Ronald Aronson on the Camus-Sartre quarrel

(Update, June 22, 2005: Ronald Aronson has a lovely opinion piece on the occasion of Sartre's birthday in today's International Herald Tribune explaining why Sartre continues to be important, despite irritating and annoying (many of) us (including me). Aronson's book really is outstanding.)
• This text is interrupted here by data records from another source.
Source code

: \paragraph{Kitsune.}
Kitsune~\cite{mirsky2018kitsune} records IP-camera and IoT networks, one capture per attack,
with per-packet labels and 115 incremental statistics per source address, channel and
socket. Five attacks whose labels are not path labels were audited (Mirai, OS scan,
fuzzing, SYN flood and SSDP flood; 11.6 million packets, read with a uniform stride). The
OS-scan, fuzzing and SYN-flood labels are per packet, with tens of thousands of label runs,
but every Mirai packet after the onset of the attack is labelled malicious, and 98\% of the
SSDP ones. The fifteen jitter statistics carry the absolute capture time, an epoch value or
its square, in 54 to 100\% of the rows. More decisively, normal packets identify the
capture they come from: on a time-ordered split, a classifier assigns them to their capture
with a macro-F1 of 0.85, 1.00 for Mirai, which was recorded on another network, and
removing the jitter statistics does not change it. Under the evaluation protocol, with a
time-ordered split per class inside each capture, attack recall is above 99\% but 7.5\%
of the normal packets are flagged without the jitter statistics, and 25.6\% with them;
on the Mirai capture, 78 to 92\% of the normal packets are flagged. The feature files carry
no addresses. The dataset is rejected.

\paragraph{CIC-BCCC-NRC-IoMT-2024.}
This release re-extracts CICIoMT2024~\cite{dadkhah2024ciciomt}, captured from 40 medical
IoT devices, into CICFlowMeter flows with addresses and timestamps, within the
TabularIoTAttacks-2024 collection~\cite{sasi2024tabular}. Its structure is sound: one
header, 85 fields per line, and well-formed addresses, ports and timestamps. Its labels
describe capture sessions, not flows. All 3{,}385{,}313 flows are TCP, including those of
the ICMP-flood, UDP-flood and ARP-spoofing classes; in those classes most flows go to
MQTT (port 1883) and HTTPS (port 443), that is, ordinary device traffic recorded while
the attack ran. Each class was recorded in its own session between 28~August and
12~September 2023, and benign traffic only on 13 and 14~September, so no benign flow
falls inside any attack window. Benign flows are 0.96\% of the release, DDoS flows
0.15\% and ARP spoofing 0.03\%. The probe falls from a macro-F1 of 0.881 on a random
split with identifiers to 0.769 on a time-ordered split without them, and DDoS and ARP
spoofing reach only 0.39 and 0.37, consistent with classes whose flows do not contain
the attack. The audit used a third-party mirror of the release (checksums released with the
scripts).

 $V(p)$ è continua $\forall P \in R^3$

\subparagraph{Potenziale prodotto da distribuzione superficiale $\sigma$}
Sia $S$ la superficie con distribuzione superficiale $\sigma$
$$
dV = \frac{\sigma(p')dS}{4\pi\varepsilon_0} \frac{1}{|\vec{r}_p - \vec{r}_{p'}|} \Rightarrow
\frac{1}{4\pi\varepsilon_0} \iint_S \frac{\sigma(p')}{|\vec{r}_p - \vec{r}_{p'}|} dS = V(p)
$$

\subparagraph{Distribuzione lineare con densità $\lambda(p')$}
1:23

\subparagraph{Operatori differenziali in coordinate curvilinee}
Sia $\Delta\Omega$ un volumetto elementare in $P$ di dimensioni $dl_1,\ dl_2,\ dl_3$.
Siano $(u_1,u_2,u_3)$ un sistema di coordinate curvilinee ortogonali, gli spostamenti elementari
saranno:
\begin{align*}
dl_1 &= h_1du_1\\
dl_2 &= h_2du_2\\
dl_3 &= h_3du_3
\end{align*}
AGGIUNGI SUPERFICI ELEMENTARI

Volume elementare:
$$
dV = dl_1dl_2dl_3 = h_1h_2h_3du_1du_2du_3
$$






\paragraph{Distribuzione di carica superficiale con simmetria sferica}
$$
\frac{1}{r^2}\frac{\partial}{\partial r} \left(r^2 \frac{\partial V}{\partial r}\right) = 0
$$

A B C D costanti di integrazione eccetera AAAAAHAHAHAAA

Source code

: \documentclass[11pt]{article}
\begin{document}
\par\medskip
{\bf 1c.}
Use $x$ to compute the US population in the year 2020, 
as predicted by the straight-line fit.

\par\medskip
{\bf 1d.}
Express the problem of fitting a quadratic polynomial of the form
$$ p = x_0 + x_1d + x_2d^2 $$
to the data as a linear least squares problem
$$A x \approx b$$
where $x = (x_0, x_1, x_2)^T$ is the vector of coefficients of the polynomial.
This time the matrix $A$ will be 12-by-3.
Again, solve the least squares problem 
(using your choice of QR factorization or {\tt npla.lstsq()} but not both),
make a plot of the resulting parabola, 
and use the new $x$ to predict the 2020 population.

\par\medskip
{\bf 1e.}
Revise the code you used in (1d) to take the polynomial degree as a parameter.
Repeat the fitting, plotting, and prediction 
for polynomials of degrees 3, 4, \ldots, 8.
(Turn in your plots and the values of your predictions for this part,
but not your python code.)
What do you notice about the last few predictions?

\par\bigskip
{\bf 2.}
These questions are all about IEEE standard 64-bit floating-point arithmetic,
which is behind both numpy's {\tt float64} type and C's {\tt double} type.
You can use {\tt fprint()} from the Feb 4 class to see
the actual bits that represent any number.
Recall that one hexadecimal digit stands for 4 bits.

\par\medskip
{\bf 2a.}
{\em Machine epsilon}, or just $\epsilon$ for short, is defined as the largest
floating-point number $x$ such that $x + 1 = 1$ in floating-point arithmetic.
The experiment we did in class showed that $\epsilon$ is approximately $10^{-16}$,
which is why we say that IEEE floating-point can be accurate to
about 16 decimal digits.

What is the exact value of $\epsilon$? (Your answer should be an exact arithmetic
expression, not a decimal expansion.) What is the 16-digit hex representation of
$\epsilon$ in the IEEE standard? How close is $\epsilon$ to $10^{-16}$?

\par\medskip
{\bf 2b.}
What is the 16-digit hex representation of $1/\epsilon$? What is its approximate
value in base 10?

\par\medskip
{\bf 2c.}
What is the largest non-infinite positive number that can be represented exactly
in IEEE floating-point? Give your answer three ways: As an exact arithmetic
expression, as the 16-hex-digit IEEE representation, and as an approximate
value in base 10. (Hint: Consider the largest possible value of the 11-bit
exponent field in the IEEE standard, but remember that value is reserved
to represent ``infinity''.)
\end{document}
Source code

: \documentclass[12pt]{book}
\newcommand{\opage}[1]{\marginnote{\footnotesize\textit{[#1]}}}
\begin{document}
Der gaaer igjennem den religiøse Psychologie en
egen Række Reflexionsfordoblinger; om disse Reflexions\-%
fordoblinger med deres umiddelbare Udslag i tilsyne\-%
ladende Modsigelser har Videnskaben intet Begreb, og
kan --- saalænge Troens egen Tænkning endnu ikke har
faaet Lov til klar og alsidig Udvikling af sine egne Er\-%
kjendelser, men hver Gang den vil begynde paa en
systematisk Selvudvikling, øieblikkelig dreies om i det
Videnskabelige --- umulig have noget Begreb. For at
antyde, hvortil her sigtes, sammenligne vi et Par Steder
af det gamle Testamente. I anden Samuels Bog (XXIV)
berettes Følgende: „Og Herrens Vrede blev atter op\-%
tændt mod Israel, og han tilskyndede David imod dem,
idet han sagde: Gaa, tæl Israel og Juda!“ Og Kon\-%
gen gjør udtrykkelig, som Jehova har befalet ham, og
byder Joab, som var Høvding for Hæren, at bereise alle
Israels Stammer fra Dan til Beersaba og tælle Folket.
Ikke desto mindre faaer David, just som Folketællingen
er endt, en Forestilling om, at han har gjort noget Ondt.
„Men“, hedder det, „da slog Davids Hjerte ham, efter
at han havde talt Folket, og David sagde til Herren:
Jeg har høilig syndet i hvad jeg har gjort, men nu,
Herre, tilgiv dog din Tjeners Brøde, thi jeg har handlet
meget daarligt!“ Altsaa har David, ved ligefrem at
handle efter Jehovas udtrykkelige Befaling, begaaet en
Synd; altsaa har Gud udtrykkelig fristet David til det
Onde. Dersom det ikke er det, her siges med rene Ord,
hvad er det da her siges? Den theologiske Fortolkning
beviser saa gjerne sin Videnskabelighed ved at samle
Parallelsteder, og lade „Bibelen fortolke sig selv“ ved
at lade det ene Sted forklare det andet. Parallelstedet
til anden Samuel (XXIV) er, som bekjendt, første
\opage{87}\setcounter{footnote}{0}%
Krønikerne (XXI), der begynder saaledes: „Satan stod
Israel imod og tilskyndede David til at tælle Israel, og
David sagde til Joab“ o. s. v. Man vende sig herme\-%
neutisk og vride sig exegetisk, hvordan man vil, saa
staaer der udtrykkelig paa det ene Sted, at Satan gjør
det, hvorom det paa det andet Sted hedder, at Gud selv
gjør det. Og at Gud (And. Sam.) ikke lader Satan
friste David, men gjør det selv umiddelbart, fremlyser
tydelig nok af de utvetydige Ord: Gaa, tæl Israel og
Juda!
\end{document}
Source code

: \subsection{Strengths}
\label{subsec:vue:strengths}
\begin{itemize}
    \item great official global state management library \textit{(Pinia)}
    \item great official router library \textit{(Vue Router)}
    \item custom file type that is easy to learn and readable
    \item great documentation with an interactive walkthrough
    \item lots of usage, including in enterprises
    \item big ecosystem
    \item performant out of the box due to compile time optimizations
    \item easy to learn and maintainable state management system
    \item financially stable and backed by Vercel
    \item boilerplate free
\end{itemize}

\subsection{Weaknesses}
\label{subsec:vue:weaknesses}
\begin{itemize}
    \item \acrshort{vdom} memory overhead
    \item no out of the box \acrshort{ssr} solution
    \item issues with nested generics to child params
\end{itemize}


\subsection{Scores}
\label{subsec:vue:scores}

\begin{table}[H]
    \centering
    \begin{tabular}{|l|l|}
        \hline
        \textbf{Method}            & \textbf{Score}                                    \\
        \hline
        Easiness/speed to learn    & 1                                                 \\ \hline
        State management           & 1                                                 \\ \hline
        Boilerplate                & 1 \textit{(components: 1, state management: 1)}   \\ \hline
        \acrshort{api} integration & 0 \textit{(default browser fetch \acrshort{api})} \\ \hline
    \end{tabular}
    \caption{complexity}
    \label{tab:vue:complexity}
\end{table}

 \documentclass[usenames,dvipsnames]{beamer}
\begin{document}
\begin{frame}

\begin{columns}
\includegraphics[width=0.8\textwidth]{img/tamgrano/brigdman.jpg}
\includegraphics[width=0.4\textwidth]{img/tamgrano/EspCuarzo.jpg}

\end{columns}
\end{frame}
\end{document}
Late nights I have been reading Ronald Aronson's splendid new book, Camus & Sartre: The Story of a Friendship and the Quarrel That Ended It (Chicago 2004). It is a very fine book that manages to be both scholarly and lay-user friendly at once. I first read Camus' The Fall in junior high school - I did not understand it as a novel, I wasn't sure what it was, but I was drawn to the cadence of Camus' language, the sheer French brilliance of the phrases, even in translation - and I've returned to it many times. What I did not realize, until reading Aronson, was the extent to which it was a roman-a-clef for the breakup with Sartre. Aronson has also caused me to pick up again The Rebel - a book that I have read repeatedly over the decades. The whole quarrel between Camus and Sartre is, for me at least, one of those exemplary episodes that show that sometimes, anyway, it is the less well-educated, less philosophically brilliant, less sophisticated person who instinctively chooses better. What, in morality and politics, was Sartre, alas, ever right about? Or, if right, so very, very late? Camus was certainly not always right, but he was a man of greater moral decency and right much more of the time. When in high school, I thought Camus was right about his "fastidious assassins," but I now think he was not just wrong, he hopelessly romanticized the moral equation by saying that assassination is made better if you die too - he is way too close, on that matter, to justifying suicide bombing. But on the whole, The Rebel is a profoundly decent book. True, it's not philosophically coherent; on the other hand, it is decent. I want to pick up an idea, though, in a future post, about Camus' "provisional morality," follow it through with his great friend Rene Char, about whom I've blogged here, and curiously, with Lincoln of the Second Inaugural Address. But not at this moment.

(Update, Friday, January 7, 2005: See the excellent, erudite review by Algis Valiunas in the January 2005 Commentary.)

(Update, Sunday, January 16, 2005: My thanks to reader Andy for pointing out that chapter one excerpt of the book is available as a teaser from the publisher, here.)

1 comment:

Adfero Affero said...

Rather keen on Camus v. Sartre story too: this CH.1 extract might be useful to append to you comments for people who haven't got round to buying the book itself:

http://www.press.uchicago.edu/Misc/Chicago/027961.html

Don't like Sartre as philosophe, but quite liked "The Roads to Freedom" in parts: very good as BBC TV series quite a few years ago.

Finding his pre-WWI reminiscences, "Words" quite enlightening about writing in general, how he got to be one, and his family background.